Worst home-building rate in Ontario no longer belongs to Burlington
Published August 21, 2024 at 3:33 pm
Burlington has climbed out of the bottom spot in the rankings that show the rate of home-building in Ontario.
The most recent provincial data indicates Burlington now sits at 16.47 per cent of reaching its target of housing starts for 2024.
So far builders in Burlington have started 398 homes this year as it tries to reach its goal of 2,417.
As the name implies, housing starts are those where construction has commenced. It is the guideline the Ontario government uses to track housing progress.
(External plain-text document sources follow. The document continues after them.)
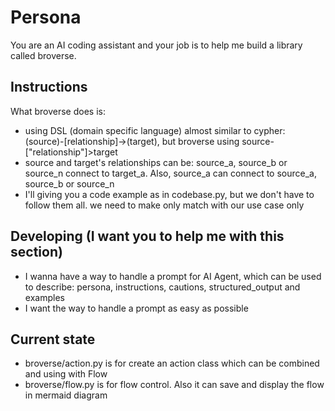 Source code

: # Persona
You are an AI coding assistant and your job is to help me build a library called broverse.  

## Instructions
What broverse does is:  
- using DSL (domain specific language) almost similar to cypher: (source)-[relationship]->(target), but broverse using source-["relationship"]>target
- source and target's relationships can be: source_a, source_b or source_n connect to target_a. Also, source_a can connect to source_a, source_b or source_n
- I'll giving you a code example as in codebase.py, but we don't have to follow them all. we need to make only match with our use case only

## Developing (I want you to help me with this section)
- I wanna have a way to handle a prompt for AI Agent, which can be used to describe: persona, instructions, cautions, structured_output and examples
- I want the way to handle a prompt as easy as possible

## Current state 
- broverse/action.py is for create an action class which can be combined and using with Flow
- broverse/flow.py is for flow control. Also it can save and display the flow in mermaid diagram
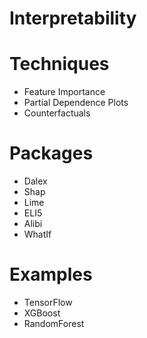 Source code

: # Interpretability

# Techniques
* Feature Importance
* Partial Dependence Plots
* Counterfactuals

# Packages
* Dalex
* Shap
* Lime
* ELI5
* Alibi
* WhatIf

# Examples
* TensorFlow
* XGBoost
* RandomForest
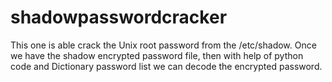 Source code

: # shadowpasswordcracker

This one is able crack the Unix root password from the /etc/shadow.
Once we have the shadow encrypted password file, then with help of  python code and Dictionary password list we can decode the encrypted password.
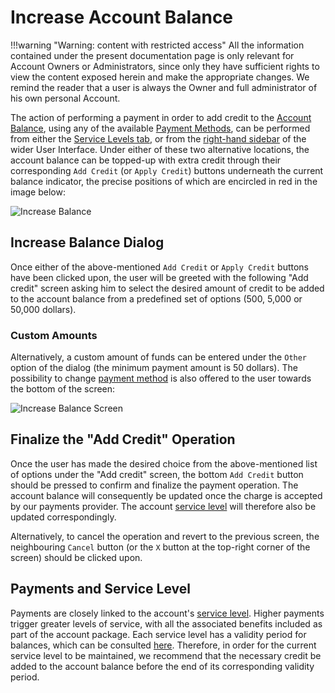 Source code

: # Increase Account Balance

!!!warning "Warning: content with restricted access"
    All the information contained under the present documentation page is only relevant for Account Owners or Administrators, since only they have sufficient rights to view the content exposed herein and make the appropriate changes. We remind the reader that a user is always the Owner and full administrator of his own personal Account.

The action of performing a payment in order to add credit to the [Account Balance](../balance.md), using any of the available [Payment Methods](payment-methods.md), can be performed from either the [Service Levels tab](../ui/service-level.md), or from the [right-hand sidebar](../../ui/right-sidebar.md) of the wider User Interface. Under either of these two alternative locations, the account balance can be topped-up with extra credit through their corresponding `Add Credit` (or `Apply Credit`) buttons underneath the current balance indicator, the precise positions of which are encircled in red in the image below:

![Increase Balance](../../images/accounts/increase-balance.png "Increase Balance")


## Increase Balance Dialog

Once either of the above-mentioned `Add Credit` or `Apply Credit` buttons have been clicked upon, the user will be greeted with the following "Add credit" screen asking him to select the desired amount of credit to be added to the account balance from a predefined set of options (500, 5,000 or 50,000 dollars). 

### Custom Amounts

Alternatively, a custom amount of funds can be entered under the `Other` option of the dialog (the minimum payment amount is 50 dollars). The possibility to change [payment method](payment-methods.md) is also offered to the user towards the bottom of the screen:

![Increase Balance Screen](../../images/accounts/increase-balance-screen.png "Increase Balance Screen")

## Finalize the "Add Credit" Operation

Once the user has made the desired choice from the above-mentioned list of options under the "Add credit" screen, the bottom `Add Credit` button should be pressed to confirm and finalize the payment operation. The account balance will consequently be updated once the charge is accepted by our payments provider. The account [service level](../../pricing/service-levels.md) will therefore also be updated correspondingly. 

Alternatively, to cancel the operation and revert to the previous screen, the neighbouring `Cancel` button (or the `X` button at the top-right corner of the screen) should be clicked upon. 

## Payments and Service Level

Payments are closely linked to the account's [service level](../service-levels.md). Higher payments trigger greater levels of service, with all the associated benefits included as part of the account package. Each service level has a validity period for balances, which can be consulted [here](../../pricing/service-levels.md). Therefore, in order for the current service level to be maintained, we recommend that the necessary credit be added to the account balance before the end of its corresponding validity period.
Of the 50 municipalities in Ontario that are being tracked for housing starts, Burlington now sits in the 41st position. Since housing starts were first measured in 2022, Burlington has always been at or near the bottom of the rankings each month. In June Burlington was at just 3 per cent of reaching its goal.
The new data released on Aug. 13 shows that Pickering has the best rate, surpassing its housing start goal at 141 per cent. Halidmand County now has the worst record at 4.29 per cent.
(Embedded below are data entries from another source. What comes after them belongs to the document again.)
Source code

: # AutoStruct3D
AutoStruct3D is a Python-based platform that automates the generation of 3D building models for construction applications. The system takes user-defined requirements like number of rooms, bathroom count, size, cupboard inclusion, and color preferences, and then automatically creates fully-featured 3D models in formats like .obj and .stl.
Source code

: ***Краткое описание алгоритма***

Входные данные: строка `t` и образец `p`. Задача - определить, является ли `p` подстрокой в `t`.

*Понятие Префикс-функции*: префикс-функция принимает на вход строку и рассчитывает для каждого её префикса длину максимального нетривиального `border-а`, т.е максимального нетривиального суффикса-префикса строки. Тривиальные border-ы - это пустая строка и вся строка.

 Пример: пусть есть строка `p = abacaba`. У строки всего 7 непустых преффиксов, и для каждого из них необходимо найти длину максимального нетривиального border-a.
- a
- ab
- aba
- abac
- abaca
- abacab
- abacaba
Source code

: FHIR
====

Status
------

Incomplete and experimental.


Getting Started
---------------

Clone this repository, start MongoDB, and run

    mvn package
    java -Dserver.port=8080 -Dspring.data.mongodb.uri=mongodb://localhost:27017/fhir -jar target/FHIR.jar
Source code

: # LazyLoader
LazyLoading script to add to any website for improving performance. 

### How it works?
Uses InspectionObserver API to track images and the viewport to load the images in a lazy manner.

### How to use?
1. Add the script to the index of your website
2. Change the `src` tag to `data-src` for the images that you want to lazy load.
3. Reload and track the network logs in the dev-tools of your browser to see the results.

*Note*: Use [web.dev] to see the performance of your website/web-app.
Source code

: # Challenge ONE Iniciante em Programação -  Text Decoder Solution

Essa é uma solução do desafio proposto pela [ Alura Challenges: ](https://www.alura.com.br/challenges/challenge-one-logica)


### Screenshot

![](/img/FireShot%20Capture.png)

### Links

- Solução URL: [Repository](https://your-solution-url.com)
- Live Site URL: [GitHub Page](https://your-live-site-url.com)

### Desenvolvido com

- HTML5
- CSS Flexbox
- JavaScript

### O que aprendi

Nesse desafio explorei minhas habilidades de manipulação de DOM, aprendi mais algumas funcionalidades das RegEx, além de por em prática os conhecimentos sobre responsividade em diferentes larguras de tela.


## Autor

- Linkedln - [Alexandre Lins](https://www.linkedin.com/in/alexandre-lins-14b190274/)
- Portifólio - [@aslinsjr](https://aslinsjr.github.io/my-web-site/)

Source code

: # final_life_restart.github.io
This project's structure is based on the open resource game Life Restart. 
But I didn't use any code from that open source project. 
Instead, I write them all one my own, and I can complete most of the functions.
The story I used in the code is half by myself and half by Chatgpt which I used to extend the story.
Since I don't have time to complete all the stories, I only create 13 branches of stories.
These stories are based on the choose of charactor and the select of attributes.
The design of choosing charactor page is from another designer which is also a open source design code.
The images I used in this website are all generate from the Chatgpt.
The building spurt in Burlington is being attributed to a few factors including the warmer weather which has encouraged builders to put more shovels into the ground.
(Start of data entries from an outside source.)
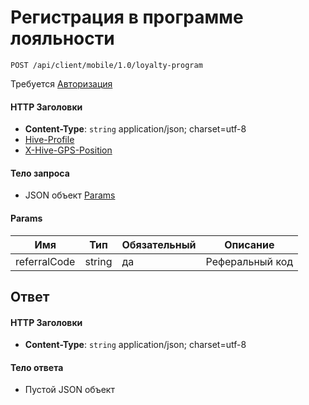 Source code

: # Регистрация в программе лояльности

`POST /api/client/mobile/1.0/loyalty-program`

Требуется [Авторизация](hmac.md)
#### HTTP Заголовки
* **Content-Type**: `string` application/json; charset=utf-8
* [Hive-Profile](http_headers.md)
* [X-Hive-GPS-Position](http_headers.md)

#### Тело запроса
* JSON объект [Params](#Params-fields)

<a name="Params-fields"></a>
#### Params
Имя | Тип | Обязательный | Описание 
--- | --- | --- | --- 
referralCode | string | да | Реферальный код


## Ответ

#### HTTP Заголовки
* **Content-Type**: `string` application/json; charset=utf-8

#### Тело ответа
* Пустой JSON объект
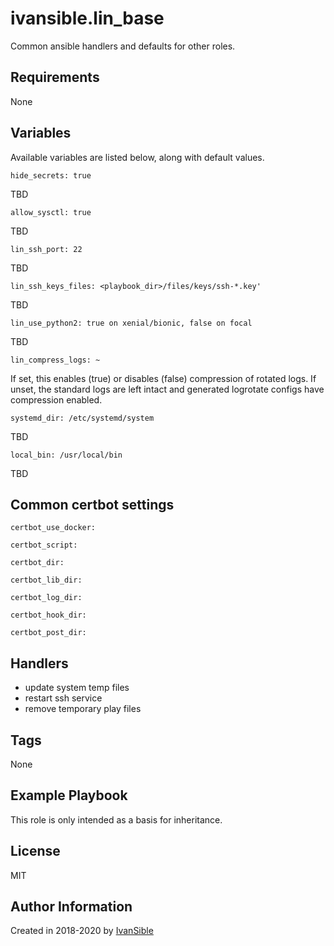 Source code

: # ivansible.lin_base

Common ansible handlers and defaults for other roles.


## Requirements

None


## Variables

Available variables are listed below, along with default values.

    hide_secrets: true
TBD

    allow_sysctl: true
TBD

    lin_ssh_port: 22
TBD

    lin_ssh_keys_files: <playbook_dir>/files/keys/ssh-*.key'
TBD

    lin_use_python2: true on xenial/bionic, false on focal
TBD

    lin_compress_logs: ~
If set, this enables (true) or disables (false) compression of rotated logs.
If unset, the standard logs are left intact and generated logrotate configs
have compression enabled.

    systemd_dir: /etc/systemd/system
TBD

    local_bin: /usr/local/bin
TBD


## Common certbot settings

    certbot_use_docker:

    certbot_script:

    certbot_dir:

    certbot_lib_dir:

    certbot_log_dir:

    certbot_hook_dir:

    certbot_post_dir:


## Handlers

- update system temp files
- restart ssh service
- remove temporary play files


## Tags

None


## Example Playbook

This role is only intended as a basis for inheritance.


## License

MIT


## Author Information

Created in 2018-2020 by [IvanSible](https://github.com/ivansible)
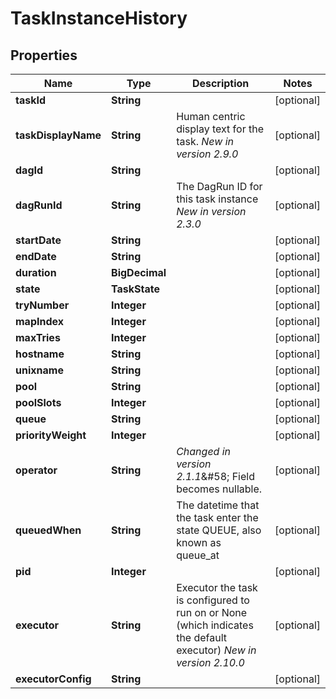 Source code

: 

# TaskInstanceHistory


## Properties

| Name | Type | Description | Notes |
|------------ | ------------- | ------------- | -------------|
|**taskId** | **String** |  |  [optional] |
|**taskDisplayName** | **String** | Human centric display text for the task.  *New in version 2.9.0*  |  [optional] |
|**dagId** | **String** |  |  [optional] |
|**dagRunId** | **String** | The DagRun ID for this task instance  *New in version 2.3.0*  |  [optional] |
|**startDate** | **String** |  |  [optional] |
|**endDate** | **String** |  |  [optional] |
|**duration** | **BigDecimal** |  |  [optional] |
|**state** | **TaskState** |  |  [optional] |
|**tryNumber** | **Integer** |  |  [optional] |
|**mapIndex** | **Integer** |  |  [optional] |
|**maxTries** | **Integer** |  |  [optional] |
|**hostname** | **String** |  |  [optional] |
|**unixname** | **String** |  |  [optional] |
|**pool** | **String** |  |  [optional] |
|**poolSlots** | **Integer** |  |  [optional] |
|**queue** | **String** |  |  [optional] |
|**priorityWeight** | **Integer** |  |  [optional] |
|**operator** | **String** | *Changed in version 2.1.1*&amp;#58; Field becomes nullable.  |  [optional] |
|**queuedWhen** | **String** | The datetime that the task enter the state QUEUE, also known as queue_at  |  [optional] |
|**pid** | **Integer** |  |  [optional] |
|**executor** | **String** | Executor the task is configured to run on or None (which indicates the default executor)  *New in version 2.10.0*  |  [optional] |
|**executorConfig** | **String** |  |  [optional] |



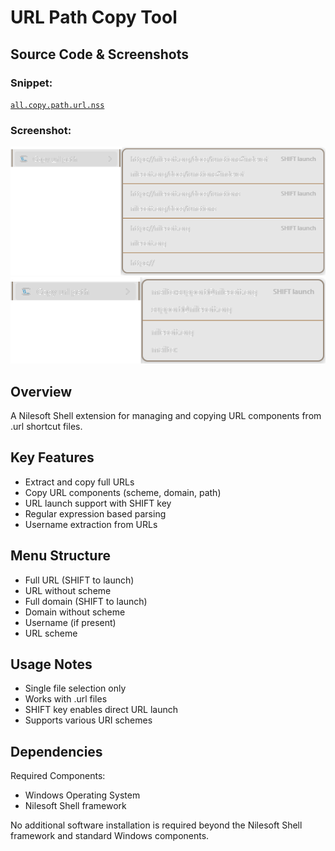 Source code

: # URL Path Copy Tool

## Source Code & Screenshots

### Snippet:
[`all.copy.path.url.nss`](/ex3.multifunction/all.copy.path.url.nss)

### Screenshot:
![Screenshot 1)](/ex3.multifunction/all.copy.path.url.1.png)
![Screenshot 2)](/ex3.multifunction/all.copy.path.url.2.png)

## Overview
A Nilesoft Shell extension for managing and copying URL components from .url shortcut files.

## Key Features
- Extract and copy full URLs
- Copy URL components (scheme, domain, path)
- URL launch support with SHIFT key
- Regular expression based parsing
- Username extraction from URLs

## Menu Structure
- Full URL (SHIFT to launch)
- URL without scheme
- Full domain (SHIFT to launch)
- Domain without scheme
- Username (if present)
- URL scheme

## Usage Notes
- Single file selection only
- Works with .url files
- SHIFT key enables direct URL launch
- Supports various URI schemes

## Dependencies
Required Components:
- Windows Operating System
- Nilesoft Shell framework

No additional software installation is required beyond the Nilesoft Shell framework and standard Windows components. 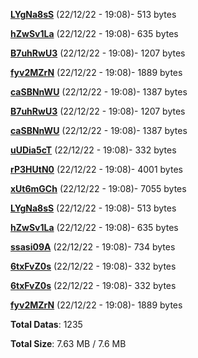 [**LYgNa8sS**](/data/LYgNa8sS.txt) (22/12/22 - 19:08)- 513 bytes

[**hZwSv1La**](/data/hZwSv1La.txt) (22/12/22 - 19:08)- 635 bytes

[**B7uhRwU3**](/data/B7uhRwU3.txt) (22/12/22 - 19:08)- 1207 bytes

[**fyv2MZrN**](/data/fyv2MZrN.txt) (22/12/22 - 19:08)- 1889 bytes

[**caSBNnWU**](/data/caSBNnWU.txt) (22/12/22 - 19:08)- 1387 bytes

[**B7uhRwU3**](/data/B7uhRwU3.txt) (22/12/22 - 19:08)- 1207 bytes

[**caSBNnWU**](/data/caSBNnWU.txt) (22/12/22 - 19:08)- 1387 bytes

[**uUDia5cT**](/data/uUDia5cT.txt) (22/12/22 - 19:08)- 332 bytes

[**rP3HUtN0**](/data/rP3HUtN0.txt) (22/12/22 - 19:08)- 4001 bytes

[**xUt6mGCh**](/data/xUt6mGCh.txt) (22/12/22 - 19:08)- 7055 bytes

[**LYgNa8sS**](/data/LYgNa8sS.txt) (22/12/22 - 19:08)- 513 bytes

[**hZwSv1La**](/data/hZwSv1La.txt) (22/12/22 - 19:08)- 635 bytes

[**ssasi09A**](/data/ssasi09A.txt) (22/12/22 - 19:08)- 734 bytes

[**6txFvZ0s**](/data/6txFvZ0s.txt) (22/12/22 - 19:08)- 332 bytes

[**6txFvZ0s**](/data/6txFvZ0s.txt) (22/12/22 - 19:08)- 332 bytes

[**fyv2MZrN**](/data/fyv2MZrN.txt) (22/12/22 - 19:08)- 1889 bytes

**Total Datas**: 1235

**Total Size**: 7.63 MB / 7.6 MB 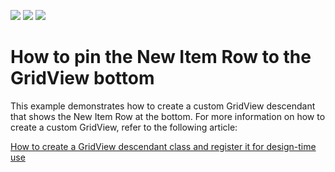 <!-- default badges list -->
![](https://img.shields.io/endpoint?url=https://codecentral.devexpress.com/api/v1/VersionRange/128630599/13.1.7%2B)
[![](https://img.shields.io/badge/Open_in_DevExpress_Support_Center-FF7200?style=flat-square&logo=DevExpress&logoColor=white)](https://supportcenter.devexpress.com/ticket/details/E4910)
[![](https://img.shields.io/badge/📖_How_to_use_DevExpress_Examples-e9f6fc?style=flat-square)](https://docs.devexpress.com/GeneralInformation/403183)
<!-- default badges end -->
# How to pin the New Item Row to the GridView bottom


<p>This example demonstrates how to create a custom GridView descendant that shows the New Item Row at the bottom. For more information on how to create a custom GridView, refer to the following article:</p><p><a href="https://www.devexpress.com/Support/Center/p/A859">How to create a GridView descendant class and register it for design-time use</a></p><p></p>

<br/>


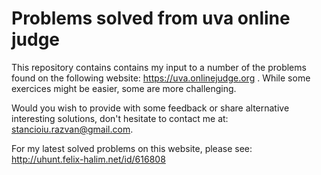 # Problems solved from uva online judge
This repository contains contains my input to a number of the problems found on the following website:
    https://uva.onlinejudge.org . 
While some exercices might be easier, some are more challenging. 

Would you wish to provide with some feedback or share alternative interesting solutions, don't hesitate to contact me at:
stancioiu.razvan@gmail.com. 

For my latest solved problems on this website, please see: 
http://uhunt.felix-halim.net/id/616808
Other factors are recent favourable decisions by the Ontario Land Tribunal (OLT) in support of developers which has allowed projects to proceed. The OLT is the agency that rules on land disputes. Also, those at Burlington City Hall believe that new programs that fast-track building projects and ones that eliminate some of the red tape in the permit approval process have led to the burst of developer activity.
Still, Burlington is far behind the 80 per mark needed for housing starts that would allow the city to collect on millions of dollars in incentive grants that are being made available by the province.
Burlington has long argued that the measuring tool used to track home building in Ontario — housing starts — is not fair because it only counts housing units that have been started and not those approved, under construction, or completed…circumstances that are beyond the control of the city.
“The approval process sits with the municipality. We don’t build houses, we don’t pour foundations (housing starts), that’s on the development industry,” Mayor Marianne Meed Ward has said in the past.
Burlington has committed to adding 29,000 new homes by 2031 but has reached only 1,110 since 2022, according to the province’s guidelines.